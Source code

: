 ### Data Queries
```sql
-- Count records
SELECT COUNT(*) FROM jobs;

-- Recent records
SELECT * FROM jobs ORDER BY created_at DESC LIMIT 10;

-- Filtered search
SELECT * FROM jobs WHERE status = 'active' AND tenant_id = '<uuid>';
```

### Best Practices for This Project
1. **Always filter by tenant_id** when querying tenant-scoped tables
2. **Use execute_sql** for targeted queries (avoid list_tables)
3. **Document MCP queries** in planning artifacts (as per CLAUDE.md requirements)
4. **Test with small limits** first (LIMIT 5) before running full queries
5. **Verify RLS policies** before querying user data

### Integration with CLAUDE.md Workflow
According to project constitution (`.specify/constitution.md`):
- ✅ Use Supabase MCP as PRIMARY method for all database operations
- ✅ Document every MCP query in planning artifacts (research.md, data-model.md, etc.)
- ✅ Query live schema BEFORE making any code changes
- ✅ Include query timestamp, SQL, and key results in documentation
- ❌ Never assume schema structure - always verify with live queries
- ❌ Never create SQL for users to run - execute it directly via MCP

☆ ☆ ☆ ☆ ☆

*What you have to do:* Would you output, unchanged, each line from the start of the records to the line that holds "4. **Test with", both included and nothing else?

*Task answer:*
Source code

: ### Data Queries
```sql
-- Count records
SELECT COUNT(*) FROM jobs;

-- Recent records
SELECT * FROM jobs ORDER BY created_at DESC LIMIT 10;

-- Filtered search
SELECT * FROM jobs WHERE status = 'active' AND tenant_id = '<uuid>';
```

### Best Practices for This Project
1. **Always filter by tenant_id** when querying tenant-scoped tables
2. **Use execute_sql** for targeted queries (avoid list_tables)
3. **Document MCP queries** in planning artifacts (as per CLAUDE.md requirements)
4. **Test with small limits** first (LIMIT 5) before running full queries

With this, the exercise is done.